Action of 22 May 1811
| Date | 22 May 1811 |
| Location | Mediterranean Sea, close to North Africa |
| Result | Algerian victory |

Belligerents
- Regency of Algiers: Regency of Tunis

Commanders and leaders
- Raïs Hamidou: Mohammed Mourali (WIA)

Units involved
- Algerian fleet; Barbary Corsairs;: Tunisian navy

Strength
- 4 frigates 2 brigs or xebecs 4 gunboats: 12 warships

Casualties and losses
- 41 dead: 230 dead Large frigate captured

= Action of 22 May 1811 =

The Action of 22 May 1811 was a naval engagement between an Algerian fleet commanded by Raïs Hamidou, and a Tunisian one commanded by Mohammed Mourali, also known as al-Mourali.

== Background ==
The relationship between the Beylik of Tunis, and the Deylik of Algiers was rather tense after dey Haji Ali was elected as the ruler of Algiers, and a war would soon be declared. While Ali amassed his forces on land, he entrusted the naval front to the Taifa of Raïs, a sort of company representing the Raïs (naval captains), and their interests.

Throughout 1810 and 1811, the Algerian admiral and pirate, Hamidou ben Ali, better known as Raïs Hamidou captured several Tunisian merchant ships, and a British merchantman which was carrying Tunisian goods.

These raids caused in total more than 144,000 francs in losses to the Tunisians.

Raïs Mohammed Mourali set out from Tunis with a fleet of 12 warships, while Hamidou yet again set out in hopes of capturing more loot. Mourali's fleet was considerably larger than the Algerian one, and thus when they saw each other in the distance, Mourali was sure in his victory.

== The Battle ==
The Algerian and Tunisian fleets met on 22 May, around 9 AM, near Bizerte.

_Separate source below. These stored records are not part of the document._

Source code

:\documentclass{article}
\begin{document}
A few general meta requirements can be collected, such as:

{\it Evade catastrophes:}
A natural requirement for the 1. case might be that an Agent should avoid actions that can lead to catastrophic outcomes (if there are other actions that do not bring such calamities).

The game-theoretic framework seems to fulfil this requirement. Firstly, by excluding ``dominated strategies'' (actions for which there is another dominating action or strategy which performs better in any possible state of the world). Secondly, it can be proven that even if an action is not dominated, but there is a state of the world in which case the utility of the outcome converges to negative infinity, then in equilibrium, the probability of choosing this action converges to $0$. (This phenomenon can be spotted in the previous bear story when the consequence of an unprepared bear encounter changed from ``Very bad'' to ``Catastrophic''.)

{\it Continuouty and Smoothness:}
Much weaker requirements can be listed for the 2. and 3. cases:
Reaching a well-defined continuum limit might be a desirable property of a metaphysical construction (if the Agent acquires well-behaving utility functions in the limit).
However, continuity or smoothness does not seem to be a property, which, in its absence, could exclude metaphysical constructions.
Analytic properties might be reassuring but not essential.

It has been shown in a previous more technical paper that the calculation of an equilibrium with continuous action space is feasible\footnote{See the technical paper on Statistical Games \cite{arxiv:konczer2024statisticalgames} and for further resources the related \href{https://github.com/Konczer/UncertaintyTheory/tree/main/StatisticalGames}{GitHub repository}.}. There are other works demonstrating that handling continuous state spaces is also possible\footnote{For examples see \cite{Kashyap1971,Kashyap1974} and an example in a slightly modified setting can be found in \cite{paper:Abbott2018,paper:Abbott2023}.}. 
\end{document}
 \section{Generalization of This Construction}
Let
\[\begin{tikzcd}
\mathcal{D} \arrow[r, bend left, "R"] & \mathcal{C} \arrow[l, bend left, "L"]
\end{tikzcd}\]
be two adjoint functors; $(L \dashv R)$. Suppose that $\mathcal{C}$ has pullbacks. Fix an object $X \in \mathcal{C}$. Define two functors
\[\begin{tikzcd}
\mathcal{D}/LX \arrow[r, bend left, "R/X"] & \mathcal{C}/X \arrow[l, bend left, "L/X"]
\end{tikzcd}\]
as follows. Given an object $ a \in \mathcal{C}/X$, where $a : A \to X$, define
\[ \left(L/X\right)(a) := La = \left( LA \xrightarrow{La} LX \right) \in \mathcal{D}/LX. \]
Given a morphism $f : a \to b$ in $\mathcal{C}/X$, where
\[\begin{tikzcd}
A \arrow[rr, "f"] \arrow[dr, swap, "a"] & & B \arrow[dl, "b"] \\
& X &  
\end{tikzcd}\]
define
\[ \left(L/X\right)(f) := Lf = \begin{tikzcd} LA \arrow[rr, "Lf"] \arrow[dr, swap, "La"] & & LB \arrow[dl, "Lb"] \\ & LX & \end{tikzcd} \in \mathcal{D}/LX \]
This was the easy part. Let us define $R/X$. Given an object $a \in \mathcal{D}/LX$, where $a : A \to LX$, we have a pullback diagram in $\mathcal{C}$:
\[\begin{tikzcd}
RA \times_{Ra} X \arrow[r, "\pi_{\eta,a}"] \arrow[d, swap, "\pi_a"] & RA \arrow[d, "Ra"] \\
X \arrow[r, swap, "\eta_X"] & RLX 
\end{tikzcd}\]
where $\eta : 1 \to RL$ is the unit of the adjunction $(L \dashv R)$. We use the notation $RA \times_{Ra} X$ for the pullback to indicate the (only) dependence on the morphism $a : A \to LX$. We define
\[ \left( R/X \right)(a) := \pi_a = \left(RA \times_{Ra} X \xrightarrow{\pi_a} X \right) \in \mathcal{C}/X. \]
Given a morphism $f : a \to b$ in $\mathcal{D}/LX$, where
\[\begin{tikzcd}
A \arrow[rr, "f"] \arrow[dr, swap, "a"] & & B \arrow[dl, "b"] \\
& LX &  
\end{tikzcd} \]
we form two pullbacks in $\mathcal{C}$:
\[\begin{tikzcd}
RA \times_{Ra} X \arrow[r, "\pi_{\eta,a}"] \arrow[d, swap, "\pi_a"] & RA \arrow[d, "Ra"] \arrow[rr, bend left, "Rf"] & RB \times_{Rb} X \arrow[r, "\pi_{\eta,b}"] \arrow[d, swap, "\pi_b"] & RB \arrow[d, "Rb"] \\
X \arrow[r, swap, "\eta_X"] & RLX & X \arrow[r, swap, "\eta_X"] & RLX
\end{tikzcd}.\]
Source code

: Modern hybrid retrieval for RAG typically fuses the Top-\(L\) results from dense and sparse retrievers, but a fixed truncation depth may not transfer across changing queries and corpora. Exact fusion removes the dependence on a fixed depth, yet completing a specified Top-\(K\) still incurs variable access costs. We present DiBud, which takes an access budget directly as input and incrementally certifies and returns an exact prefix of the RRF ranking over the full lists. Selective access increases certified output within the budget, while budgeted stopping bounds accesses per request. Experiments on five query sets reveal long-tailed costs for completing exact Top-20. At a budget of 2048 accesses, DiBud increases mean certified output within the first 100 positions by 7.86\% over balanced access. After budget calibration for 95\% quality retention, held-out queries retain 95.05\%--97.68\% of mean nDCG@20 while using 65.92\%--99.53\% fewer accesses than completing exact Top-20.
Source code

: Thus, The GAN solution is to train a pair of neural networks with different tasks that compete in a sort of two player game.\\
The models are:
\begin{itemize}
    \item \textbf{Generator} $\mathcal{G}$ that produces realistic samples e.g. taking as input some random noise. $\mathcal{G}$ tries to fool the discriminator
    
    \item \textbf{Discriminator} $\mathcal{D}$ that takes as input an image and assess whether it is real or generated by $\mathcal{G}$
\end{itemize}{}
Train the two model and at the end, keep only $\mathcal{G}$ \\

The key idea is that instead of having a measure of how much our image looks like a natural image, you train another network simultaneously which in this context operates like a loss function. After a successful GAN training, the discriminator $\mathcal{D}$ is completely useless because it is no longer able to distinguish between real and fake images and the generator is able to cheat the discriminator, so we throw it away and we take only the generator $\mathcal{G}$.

While Hamidou's and Mourali's flagships met each other directly, the other ships of the fleet mostly abstained from fighting and only occasionally skirmished with each other.

The battle saw heavy use of maneuvers and more complex tactics, as both flagships attempted to outsmart each other. It went on for several hours with the first few hours being mostly them sizing up each other.

After about 6 hours of this fighting, the Tunisian warship was severely weakened, and its captain wounded badly. He surrendered, and lowered his flag. The other ships in the Tunisian fleets, seeing their leader capitulate attempted to liberate him, but after a few broadsides they retreated all the way to Monastir. The battle ended at around the time of the Asr prayer.

Hamidou captured the Tunisian frigate and brought her back to Algiers.